Certain Memories is bookended by a pair of difficult lyrics–the acoustic-led folky indie pop of “My Phone Began to Ring” begins with “They said you couldn’t treat it with anything / And that’s just life, that’s just death”, while the minimal synth/ambient pop finale “A Million Stars” ends the record with “I love you so much / But it feels like you’re a million miles away”. In between this seemingly inevitable journey are songs about despair and hope, songs about the present and songs reminiscing about the past. The trio wind through these tracks with their typical laid-back take on guitar-driven indie pop, taking in every moment with equal weight. Certain Memories is by nature a very revealing album, even as Assistant don’t play up the drama in moments like “Jil Is Fading” (“And the pain is appalling / No amount of warning / Can prepare”) and “Overwhelming” (“Wake up / Got to do it all again / … / Somehow”). The song I keep coming back to is called “Raking Leaves”, though, which contains little explicit signs of the illness at the heart of Certain Memories. The narrator is just raking leaves (“Raking leaves / goes on forever”); over top of a relaxed, slowed-down instrumental, they have time to list every kind of leaf being raked (apple, cherry, beech, lilac, et cetera). “I don’t know what I’m doing it for,” concludes the singer, realizing that they’re just acting out another endlessly repeating task. This is the main strength of Certain Memories to me; it’s a record that captures how the present-tense drudgery continues to go on despite whatever mountains of grief and pain rise in the background. (Bandcamp link)
Boyracer – Seaside Riot
Release date: October 31st
Record label: Emotional Response
Genre: Power pop, indie pop, twee, lo-fi pop, pop punk
Formats: Vinyl, digital
Pull Track: Stale Mate
When we last checked in on Stewart Anderson’s long-running indie pop project Boyracer, it was 2021, the British-originating musician (and head of Emotional Response Records) was in Arizona, and he’d recorded his fourteenth Boyracer album, Assuaged, with a lineup featuring guitarist/vocalist Christina Riley (of Artsick) and longtime multi-instrumentalist Matty Green. Fast forward to this year, and Anderson appears to have traded the desert for the seaside–Seaside, Oregon, to be specific, which is where Boyracer is currently based and is also presumably the namesake for the fifteenth Boyracer album, Seaside Riot. Riley is back for this one, and Anderson has also enlisted a couple different longtime Boyracer collaborators–Chuk Reutter, also of the Bright Lights, and Simon Guild, who first appeared on a Boyracer record in 1992–as well as Mario Hernandez of Kids on a Crime Spree. The quintet cobbled these songs together between their various homes (including, amusingly enough, the Monterey Bay town of Seaside, California), resulting in a joyfully sloppy fifteen-song collection of twee, indie punk, and power pop hits. If you’ve heard either of the two Under the Bridge compilations of ex-Sarah Records artists, you’ve already heard two of these songs, and, as “Larkin” and “Unknown Frequencies” demonstrated in 2022 and earlier this year, respectively, Boyracer’s well of ideas has hardly run dry.
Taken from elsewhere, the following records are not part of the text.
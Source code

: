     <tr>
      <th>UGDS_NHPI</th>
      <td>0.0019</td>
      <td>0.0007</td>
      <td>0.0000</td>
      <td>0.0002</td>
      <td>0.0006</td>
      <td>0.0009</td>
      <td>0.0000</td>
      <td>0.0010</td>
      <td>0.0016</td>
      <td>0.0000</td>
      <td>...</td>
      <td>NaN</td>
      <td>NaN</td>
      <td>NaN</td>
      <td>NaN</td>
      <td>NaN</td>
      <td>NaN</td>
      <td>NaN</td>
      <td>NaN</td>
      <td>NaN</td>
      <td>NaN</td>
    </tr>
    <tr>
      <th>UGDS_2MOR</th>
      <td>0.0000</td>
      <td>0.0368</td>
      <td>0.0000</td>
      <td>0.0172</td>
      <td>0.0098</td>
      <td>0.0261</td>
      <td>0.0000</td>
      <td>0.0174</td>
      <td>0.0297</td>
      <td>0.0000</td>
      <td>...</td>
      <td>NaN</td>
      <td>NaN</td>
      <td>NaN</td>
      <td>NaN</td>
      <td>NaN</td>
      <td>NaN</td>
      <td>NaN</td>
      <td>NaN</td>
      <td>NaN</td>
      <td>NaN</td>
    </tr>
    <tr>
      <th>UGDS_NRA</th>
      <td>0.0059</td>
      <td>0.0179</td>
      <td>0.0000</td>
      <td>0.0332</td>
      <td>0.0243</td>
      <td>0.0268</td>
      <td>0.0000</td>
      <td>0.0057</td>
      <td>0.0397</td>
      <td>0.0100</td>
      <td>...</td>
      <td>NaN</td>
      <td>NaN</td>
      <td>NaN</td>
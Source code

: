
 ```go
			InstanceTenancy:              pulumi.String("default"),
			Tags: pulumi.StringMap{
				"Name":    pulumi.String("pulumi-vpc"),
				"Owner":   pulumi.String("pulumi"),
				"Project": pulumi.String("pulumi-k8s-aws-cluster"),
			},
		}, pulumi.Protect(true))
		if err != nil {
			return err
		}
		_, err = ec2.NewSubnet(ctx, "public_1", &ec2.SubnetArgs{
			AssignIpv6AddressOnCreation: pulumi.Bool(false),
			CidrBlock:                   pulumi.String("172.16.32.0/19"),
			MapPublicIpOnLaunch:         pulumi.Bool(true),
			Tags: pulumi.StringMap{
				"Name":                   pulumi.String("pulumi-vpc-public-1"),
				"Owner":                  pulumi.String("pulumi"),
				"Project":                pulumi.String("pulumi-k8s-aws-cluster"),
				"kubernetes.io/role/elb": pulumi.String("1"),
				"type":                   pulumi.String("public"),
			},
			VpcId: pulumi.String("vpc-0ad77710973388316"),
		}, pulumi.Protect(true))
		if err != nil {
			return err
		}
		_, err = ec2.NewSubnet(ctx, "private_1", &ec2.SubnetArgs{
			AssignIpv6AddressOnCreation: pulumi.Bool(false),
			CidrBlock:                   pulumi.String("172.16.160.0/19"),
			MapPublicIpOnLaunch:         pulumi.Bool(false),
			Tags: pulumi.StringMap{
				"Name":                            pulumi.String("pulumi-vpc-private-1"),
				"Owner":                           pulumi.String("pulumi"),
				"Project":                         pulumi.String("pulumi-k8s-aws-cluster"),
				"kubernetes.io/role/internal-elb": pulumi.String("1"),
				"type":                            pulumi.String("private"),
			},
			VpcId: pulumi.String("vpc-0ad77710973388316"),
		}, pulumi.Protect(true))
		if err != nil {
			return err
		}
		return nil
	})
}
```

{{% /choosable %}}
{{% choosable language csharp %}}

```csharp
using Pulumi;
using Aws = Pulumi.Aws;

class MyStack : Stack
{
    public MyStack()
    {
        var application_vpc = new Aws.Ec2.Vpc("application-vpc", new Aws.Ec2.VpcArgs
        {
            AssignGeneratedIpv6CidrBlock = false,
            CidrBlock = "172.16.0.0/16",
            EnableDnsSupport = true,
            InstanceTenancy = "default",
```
Seaside Riot is perhaps a bit more wide-ranging than Assuaged was, but both records come from the “blow through as many ideas for pop songs as quickly and enthusiastically as possible” school of thought. At the very least, you can always count on Boyracer to put a bunch of hits right up front–between the handclap-laced opener “Salt on My Tongue”, the bouncy, Riley-sung “Stale Mate”, and the bundle of guitar hooks that is “Larkin”, Seaside Riot draws us in as well as any indie pop record could. Boyracer doesn’t “get experimental” in the middle of the record, per se, but we’re given some alternate models of Boyracer songs–“Boosey and Hawkes Childhood” and “Midweek Soulcrusher” are noisier and more cacophonous, “Roads” is a bit quieter, “You Don’t Love Me” features a bit more swagger. Of course, we’re still given perfect guitar pop songs like the agreeably-titled “Graeme Downes” and “Unknown Frequencies” (which I don’t mind hearing again at all, it’s still very good) in the meat of the record. And some of the best pop songs on Seaside Riot benefit from Boyracer mussing them up a bit, too–the lo-fi, slacker attitude they bring to late-record highlight “Sharp Edges” only allows it to shine brighter, while the shrill edges of “Rails” enhance its ample energy, too. The players and locales may change, the years pass by, but Boyracer is still doing Boyracer things. (Bandcamp link)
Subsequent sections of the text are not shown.